↓
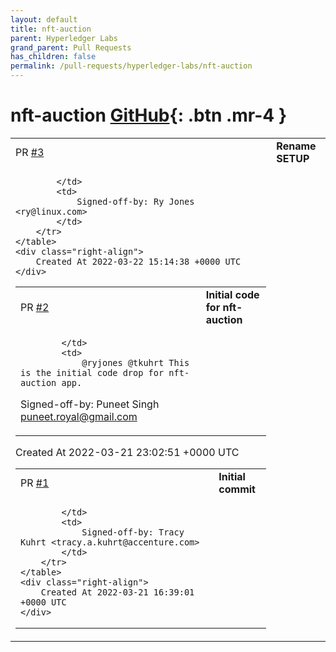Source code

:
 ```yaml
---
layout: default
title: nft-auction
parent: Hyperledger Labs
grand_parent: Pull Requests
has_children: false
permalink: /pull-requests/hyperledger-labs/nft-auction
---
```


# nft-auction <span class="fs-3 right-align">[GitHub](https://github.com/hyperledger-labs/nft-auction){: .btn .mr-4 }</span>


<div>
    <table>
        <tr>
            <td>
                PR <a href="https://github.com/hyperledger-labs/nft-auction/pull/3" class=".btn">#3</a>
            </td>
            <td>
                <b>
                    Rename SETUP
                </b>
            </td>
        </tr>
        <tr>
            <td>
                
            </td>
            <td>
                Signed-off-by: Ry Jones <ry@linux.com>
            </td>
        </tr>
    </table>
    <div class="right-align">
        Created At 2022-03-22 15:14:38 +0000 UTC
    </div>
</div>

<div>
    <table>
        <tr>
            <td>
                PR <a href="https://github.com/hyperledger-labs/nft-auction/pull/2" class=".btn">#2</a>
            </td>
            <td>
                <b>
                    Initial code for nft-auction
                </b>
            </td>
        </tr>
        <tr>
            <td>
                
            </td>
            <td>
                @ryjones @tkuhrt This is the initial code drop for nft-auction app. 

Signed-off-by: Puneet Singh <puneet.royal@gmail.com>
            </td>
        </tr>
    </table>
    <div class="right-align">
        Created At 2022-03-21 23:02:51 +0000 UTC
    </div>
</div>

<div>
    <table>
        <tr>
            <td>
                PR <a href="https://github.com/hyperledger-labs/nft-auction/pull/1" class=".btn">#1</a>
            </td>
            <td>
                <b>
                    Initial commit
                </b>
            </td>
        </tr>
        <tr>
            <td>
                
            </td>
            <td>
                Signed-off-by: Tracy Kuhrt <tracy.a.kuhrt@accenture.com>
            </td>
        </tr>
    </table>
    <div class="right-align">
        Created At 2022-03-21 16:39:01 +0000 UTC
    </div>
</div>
↑
↓
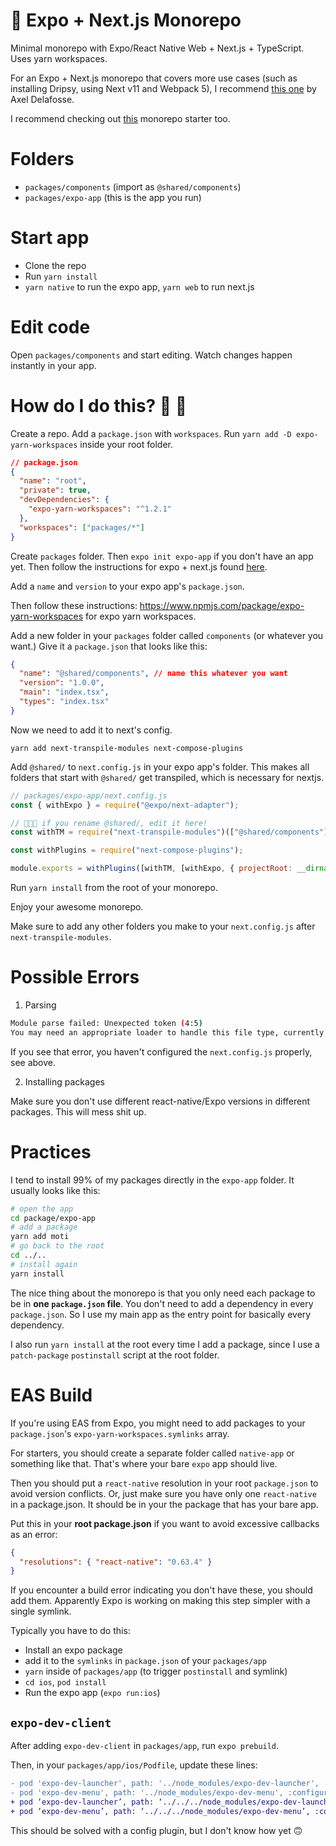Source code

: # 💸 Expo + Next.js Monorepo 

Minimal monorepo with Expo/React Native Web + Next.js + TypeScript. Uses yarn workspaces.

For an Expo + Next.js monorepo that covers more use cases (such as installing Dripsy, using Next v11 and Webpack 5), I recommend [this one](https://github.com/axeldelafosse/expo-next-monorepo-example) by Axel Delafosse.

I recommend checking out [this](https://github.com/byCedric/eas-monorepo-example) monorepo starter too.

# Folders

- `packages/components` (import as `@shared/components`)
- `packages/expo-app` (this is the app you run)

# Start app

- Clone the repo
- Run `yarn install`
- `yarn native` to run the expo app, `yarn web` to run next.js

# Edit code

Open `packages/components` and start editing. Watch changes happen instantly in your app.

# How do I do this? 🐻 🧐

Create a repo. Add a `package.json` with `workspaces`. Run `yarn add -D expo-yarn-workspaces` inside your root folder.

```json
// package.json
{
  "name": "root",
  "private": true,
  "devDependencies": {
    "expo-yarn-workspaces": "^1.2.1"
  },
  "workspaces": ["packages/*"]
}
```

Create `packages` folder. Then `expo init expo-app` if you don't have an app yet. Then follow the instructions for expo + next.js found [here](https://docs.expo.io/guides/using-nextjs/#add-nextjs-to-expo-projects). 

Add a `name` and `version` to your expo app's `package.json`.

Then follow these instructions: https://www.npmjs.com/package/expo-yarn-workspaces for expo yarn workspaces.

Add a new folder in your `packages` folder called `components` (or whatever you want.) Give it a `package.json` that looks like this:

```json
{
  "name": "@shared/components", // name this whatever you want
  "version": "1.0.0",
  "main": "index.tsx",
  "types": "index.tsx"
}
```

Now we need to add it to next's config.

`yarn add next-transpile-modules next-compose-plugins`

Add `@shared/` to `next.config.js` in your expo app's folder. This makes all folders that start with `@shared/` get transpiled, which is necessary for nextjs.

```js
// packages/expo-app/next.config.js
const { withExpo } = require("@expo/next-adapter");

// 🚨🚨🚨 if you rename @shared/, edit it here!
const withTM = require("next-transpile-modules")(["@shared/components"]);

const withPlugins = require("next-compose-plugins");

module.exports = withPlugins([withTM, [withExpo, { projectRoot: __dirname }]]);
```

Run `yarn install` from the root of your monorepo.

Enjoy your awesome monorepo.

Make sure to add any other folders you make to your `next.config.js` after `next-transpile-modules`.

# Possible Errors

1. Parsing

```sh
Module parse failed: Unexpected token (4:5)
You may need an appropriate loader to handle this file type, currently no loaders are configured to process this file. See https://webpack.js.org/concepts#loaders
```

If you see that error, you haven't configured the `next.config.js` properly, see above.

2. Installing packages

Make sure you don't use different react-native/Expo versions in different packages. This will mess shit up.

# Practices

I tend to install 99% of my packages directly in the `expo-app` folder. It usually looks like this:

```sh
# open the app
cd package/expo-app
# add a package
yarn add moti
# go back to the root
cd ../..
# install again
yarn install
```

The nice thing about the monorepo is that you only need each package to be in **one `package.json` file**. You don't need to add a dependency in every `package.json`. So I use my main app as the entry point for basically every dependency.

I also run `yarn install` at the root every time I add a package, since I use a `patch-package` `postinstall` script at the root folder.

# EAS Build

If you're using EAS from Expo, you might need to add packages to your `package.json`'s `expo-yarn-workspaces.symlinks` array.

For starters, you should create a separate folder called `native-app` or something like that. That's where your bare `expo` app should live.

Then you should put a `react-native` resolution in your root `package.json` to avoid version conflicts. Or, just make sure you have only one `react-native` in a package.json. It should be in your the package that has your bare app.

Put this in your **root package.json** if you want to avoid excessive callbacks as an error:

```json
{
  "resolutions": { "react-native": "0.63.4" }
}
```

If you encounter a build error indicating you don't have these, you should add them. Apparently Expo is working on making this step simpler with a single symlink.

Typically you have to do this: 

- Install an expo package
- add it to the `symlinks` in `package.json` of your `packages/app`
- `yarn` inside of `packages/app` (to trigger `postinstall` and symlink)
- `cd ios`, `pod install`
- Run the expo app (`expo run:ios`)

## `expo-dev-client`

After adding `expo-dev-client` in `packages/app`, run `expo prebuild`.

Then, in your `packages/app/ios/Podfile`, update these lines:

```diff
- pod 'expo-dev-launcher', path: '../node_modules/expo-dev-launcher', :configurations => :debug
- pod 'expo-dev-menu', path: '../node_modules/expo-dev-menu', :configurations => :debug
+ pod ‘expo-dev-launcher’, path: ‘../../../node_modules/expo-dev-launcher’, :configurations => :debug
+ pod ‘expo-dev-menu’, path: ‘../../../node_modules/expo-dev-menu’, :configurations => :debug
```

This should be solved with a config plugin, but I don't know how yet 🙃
↑
↓
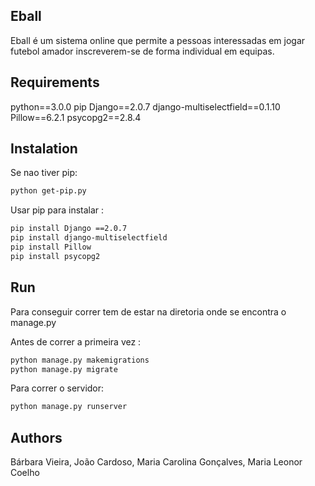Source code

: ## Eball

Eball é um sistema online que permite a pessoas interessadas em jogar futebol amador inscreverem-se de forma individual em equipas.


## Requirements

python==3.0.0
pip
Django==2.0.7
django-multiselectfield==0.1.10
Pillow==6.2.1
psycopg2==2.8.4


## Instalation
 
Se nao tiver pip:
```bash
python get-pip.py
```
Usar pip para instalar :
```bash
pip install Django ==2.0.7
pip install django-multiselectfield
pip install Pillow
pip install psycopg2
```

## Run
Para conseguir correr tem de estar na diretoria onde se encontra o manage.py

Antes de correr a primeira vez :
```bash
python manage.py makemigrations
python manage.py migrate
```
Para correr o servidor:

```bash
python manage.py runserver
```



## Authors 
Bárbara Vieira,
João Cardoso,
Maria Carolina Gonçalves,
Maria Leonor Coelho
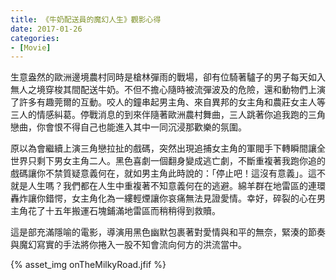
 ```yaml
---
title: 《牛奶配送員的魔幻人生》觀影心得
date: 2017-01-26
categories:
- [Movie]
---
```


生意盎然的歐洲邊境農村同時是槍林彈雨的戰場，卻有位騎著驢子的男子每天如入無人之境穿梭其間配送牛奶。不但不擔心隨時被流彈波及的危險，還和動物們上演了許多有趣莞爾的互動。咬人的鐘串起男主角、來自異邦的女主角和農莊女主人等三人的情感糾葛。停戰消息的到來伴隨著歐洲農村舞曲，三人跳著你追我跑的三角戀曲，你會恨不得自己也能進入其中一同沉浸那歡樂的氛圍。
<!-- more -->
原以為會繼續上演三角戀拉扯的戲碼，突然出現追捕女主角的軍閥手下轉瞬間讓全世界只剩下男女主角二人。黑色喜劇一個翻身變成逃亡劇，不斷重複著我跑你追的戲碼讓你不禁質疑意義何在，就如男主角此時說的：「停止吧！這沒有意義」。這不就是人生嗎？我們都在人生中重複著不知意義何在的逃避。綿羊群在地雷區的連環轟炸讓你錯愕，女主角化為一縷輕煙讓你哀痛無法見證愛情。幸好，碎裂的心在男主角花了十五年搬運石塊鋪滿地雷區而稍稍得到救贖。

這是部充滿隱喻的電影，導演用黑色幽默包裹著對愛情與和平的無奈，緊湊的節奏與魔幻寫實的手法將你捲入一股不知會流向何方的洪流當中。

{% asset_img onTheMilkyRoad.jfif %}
↑
What the task asks: Reproduce every line of the records containing the string "class".

Result below:
# nft-auction <span class="fs-3 right-align">[GitHub](https://github.com/hyperledger-labs/nft-auction){: .btn .mr-4 }</span>
                PR <a href="https://github.com/hyperledger-labs/nft-auction/pull/3" class=".btn">#3</a>
    <div class="right-align">
                PR <a href="https://github.com/hyperledger-labs/nft-auction/pull/2" class=".btn">#2</a>
    <div class="right-align">
                PR <a href="https://github.com/hyperledger-labs/nft-auction/pull/1" class=".btn">#1</a>
    <div class="right-align">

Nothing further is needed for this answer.